_What the exercise asks_
Locate the string "进行绑定" throughout the material and copy every line in which it occurs.

_Material shown_
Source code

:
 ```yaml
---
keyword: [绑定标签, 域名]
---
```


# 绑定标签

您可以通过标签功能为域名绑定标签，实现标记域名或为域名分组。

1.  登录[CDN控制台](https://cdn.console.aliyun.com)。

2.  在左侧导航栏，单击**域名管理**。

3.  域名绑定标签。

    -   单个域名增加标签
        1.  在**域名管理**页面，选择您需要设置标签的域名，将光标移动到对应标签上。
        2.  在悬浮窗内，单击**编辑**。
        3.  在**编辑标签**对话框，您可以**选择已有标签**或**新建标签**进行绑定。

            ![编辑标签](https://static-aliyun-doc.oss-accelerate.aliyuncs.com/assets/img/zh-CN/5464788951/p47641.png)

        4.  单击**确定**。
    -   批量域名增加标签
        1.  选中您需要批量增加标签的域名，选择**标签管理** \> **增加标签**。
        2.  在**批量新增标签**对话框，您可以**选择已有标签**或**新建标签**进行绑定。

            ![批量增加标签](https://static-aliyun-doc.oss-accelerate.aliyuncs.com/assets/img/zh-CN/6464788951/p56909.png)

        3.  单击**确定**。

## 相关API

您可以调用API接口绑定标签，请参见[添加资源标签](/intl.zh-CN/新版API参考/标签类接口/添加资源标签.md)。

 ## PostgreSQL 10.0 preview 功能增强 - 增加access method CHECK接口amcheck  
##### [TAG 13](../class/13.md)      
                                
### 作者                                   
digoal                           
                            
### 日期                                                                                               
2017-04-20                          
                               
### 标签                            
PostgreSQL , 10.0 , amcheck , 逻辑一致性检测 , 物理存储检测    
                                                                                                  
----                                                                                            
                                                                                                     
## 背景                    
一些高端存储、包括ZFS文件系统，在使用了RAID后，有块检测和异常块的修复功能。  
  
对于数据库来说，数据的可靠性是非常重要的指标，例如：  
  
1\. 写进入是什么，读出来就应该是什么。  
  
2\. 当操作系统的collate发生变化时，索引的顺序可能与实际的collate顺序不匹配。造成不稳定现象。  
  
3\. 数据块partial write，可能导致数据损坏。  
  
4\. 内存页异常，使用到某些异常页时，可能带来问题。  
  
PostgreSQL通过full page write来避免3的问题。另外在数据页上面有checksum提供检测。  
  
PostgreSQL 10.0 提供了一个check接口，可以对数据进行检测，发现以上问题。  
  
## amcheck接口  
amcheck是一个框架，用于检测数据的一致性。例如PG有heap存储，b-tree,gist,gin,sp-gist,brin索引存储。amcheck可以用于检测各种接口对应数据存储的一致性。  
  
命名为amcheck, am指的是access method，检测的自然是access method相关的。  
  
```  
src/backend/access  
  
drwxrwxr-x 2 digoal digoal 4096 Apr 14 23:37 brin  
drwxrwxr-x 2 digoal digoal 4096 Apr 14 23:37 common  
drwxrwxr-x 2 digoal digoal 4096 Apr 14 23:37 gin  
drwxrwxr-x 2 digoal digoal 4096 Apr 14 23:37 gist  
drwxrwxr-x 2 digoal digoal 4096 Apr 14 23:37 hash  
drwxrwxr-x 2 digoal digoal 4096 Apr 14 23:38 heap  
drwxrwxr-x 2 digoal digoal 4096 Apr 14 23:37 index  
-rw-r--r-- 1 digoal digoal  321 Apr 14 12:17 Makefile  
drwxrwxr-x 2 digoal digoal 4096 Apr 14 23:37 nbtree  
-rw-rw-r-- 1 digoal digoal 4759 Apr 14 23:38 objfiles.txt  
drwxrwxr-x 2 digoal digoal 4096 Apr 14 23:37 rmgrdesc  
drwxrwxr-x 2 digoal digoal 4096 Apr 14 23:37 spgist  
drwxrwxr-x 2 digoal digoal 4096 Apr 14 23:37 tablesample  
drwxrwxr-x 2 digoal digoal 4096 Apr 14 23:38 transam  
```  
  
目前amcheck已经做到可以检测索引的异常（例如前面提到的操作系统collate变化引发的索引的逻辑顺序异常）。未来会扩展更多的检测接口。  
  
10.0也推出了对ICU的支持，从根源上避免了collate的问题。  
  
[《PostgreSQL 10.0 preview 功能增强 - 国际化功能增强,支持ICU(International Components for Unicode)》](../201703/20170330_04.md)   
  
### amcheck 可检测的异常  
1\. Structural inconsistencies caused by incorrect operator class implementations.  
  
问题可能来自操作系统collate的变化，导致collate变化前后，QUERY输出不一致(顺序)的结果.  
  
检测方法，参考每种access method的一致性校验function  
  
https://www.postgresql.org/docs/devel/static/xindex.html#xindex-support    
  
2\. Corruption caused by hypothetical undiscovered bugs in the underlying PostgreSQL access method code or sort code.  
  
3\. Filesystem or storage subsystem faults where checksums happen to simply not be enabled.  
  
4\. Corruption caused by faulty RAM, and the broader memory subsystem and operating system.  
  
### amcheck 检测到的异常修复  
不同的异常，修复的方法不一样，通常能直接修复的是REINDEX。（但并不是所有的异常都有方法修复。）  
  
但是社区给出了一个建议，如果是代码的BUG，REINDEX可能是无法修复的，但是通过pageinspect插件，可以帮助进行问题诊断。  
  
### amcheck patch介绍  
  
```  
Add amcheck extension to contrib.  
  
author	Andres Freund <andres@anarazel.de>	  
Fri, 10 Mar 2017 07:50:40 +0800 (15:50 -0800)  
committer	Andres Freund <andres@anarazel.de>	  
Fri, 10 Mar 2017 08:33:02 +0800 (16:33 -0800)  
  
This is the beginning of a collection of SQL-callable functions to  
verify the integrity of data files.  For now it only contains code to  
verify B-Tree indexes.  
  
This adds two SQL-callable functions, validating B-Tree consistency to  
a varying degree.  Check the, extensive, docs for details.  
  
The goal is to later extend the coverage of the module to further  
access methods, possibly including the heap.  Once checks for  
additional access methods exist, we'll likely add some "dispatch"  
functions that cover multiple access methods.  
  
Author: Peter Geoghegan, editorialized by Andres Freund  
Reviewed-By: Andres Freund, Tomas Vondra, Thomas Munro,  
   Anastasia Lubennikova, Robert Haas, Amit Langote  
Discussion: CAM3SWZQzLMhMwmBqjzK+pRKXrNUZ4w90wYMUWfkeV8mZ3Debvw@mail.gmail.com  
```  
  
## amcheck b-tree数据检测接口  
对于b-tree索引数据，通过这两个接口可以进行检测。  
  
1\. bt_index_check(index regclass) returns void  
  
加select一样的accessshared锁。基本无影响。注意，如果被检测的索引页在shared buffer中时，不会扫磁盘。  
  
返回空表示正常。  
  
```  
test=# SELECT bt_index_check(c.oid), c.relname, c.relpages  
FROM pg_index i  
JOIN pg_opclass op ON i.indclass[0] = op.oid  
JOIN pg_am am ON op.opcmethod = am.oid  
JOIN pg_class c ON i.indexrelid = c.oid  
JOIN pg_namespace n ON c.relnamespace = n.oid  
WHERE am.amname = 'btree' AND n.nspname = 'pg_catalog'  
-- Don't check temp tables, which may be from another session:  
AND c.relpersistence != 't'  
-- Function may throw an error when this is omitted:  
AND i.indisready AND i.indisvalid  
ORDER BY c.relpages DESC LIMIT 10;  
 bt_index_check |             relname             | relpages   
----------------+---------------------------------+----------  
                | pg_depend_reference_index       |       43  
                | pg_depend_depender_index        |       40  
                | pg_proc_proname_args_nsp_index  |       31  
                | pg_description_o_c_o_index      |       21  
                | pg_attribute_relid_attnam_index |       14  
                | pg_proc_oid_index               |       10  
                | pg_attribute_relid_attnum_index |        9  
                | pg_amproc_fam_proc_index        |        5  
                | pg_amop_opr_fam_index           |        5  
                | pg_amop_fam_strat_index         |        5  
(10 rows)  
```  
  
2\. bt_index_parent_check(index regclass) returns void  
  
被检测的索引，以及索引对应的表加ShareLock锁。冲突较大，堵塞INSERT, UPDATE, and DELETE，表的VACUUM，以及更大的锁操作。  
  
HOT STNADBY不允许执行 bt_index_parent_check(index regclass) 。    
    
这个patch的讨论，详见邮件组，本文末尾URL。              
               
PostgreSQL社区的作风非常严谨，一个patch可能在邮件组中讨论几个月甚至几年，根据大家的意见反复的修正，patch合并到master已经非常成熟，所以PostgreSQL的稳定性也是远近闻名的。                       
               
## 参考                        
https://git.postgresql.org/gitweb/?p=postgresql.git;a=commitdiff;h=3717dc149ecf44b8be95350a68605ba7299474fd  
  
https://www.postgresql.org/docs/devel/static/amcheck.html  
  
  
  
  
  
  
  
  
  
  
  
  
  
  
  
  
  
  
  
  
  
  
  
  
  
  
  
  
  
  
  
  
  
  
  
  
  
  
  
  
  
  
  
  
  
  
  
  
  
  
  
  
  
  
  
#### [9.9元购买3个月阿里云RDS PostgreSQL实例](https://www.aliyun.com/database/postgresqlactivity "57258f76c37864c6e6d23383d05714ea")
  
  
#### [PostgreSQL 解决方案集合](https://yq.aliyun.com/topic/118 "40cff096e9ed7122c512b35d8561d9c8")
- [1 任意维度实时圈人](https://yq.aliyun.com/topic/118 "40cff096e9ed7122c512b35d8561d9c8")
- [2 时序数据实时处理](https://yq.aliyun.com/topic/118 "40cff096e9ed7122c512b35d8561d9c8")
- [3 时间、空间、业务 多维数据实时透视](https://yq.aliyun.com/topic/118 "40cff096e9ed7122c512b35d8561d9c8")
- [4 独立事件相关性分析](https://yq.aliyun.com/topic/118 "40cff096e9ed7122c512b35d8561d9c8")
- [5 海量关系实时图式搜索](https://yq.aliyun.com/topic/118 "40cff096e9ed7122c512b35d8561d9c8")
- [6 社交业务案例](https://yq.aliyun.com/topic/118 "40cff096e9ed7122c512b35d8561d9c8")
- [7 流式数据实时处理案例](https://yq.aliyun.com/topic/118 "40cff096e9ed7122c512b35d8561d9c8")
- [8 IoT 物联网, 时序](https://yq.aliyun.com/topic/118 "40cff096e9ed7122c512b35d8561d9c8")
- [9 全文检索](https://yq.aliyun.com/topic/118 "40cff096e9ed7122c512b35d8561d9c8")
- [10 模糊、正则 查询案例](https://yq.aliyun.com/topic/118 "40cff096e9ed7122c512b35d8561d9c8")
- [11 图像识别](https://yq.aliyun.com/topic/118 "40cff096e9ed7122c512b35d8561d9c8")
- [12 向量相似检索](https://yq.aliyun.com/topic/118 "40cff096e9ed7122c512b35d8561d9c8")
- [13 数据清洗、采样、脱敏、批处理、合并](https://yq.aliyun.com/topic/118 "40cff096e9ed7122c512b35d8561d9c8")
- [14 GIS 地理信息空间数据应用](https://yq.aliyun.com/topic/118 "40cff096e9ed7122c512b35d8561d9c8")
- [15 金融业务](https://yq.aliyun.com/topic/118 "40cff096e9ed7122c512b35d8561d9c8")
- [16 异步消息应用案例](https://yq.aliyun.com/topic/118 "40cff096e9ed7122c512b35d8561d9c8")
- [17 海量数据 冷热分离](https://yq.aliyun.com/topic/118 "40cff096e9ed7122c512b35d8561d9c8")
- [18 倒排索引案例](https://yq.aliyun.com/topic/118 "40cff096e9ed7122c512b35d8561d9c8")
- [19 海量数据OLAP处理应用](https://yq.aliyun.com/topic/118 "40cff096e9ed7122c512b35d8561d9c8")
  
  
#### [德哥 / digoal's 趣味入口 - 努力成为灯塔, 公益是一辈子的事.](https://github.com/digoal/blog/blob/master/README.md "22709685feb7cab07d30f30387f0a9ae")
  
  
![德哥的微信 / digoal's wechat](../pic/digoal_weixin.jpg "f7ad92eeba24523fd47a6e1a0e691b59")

_Finished task_
        3.  在**编辑标签**对话框，您可以**选择已有标签**或**新建标签**进行绑定。
        2.  在**批量新增标签**对话框，您可以**选择已有标签**或**新建标签**进行绑定。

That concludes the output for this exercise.